_Material provided_.
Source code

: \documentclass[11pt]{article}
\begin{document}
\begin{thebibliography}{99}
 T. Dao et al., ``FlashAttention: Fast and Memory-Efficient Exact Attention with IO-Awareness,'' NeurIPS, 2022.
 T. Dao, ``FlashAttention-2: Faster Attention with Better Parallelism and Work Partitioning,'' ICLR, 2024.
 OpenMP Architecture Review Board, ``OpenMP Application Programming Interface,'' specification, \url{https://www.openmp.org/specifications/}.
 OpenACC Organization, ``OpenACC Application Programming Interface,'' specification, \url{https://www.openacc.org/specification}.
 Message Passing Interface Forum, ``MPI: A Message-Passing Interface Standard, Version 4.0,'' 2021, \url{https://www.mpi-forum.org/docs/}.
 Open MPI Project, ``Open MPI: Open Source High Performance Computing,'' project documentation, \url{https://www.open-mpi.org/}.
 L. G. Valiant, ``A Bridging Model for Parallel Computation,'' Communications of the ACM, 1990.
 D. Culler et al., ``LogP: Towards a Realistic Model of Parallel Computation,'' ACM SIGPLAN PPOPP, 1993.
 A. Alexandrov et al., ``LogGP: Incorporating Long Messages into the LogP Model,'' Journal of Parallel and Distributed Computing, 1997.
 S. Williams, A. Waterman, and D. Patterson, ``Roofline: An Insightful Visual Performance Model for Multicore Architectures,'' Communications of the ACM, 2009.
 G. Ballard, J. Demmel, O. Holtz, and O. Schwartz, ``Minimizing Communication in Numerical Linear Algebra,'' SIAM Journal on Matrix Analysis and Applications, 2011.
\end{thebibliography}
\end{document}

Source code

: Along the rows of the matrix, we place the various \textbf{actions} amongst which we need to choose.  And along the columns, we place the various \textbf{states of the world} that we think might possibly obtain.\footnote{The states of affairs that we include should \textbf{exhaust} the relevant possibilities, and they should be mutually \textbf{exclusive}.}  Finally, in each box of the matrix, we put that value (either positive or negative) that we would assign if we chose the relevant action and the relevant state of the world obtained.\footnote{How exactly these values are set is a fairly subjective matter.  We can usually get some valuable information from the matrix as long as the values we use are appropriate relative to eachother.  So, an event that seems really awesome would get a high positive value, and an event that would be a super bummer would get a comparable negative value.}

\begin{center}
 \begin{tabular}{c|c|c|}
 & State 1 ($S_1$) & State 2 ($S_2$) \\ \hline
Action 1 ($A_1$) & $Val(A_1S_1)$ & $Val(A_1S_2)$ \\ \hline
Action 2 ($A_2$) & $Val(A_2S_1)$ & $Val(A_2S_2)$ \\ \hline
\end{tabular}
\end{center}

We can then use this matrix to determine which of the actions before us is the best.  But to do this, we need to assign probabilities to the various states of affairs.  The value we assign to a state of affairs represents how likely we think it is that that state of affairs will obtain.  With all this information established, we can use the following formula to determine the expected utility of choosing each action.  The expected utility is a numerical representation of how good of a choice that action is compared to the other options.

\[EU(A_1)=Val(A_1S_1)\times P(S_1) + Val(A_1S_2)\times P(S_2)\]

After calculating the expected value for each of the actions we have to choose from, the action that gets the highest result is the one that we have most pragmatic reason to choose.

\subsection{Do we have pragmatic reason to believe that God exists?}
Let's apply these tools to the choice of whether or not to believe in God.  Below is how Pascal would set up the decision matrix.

_Task requirements_. Please copy the lines in the records above between the one holding "OpenMP Architecture Review" and the one holding "Message Passing Interface", inclusive, exactly and with no other line.

_Answer area_.
 OpenMP Architecture Review Board, ``OpenMP Application Programming Interface,'' specification, \url{https://www.openmp.org/specifications/}.
 OpenACC Organization, ``OpenACC Application Programming Interface,'' specification, \url{https://www.openacc.org/specification}.
 Message Passing Interface Forum, ``MPI: A Message-Passing Interface Standard, Version 4.0,'' 2021, \url{https://www.mpi-forum.org/docs/}.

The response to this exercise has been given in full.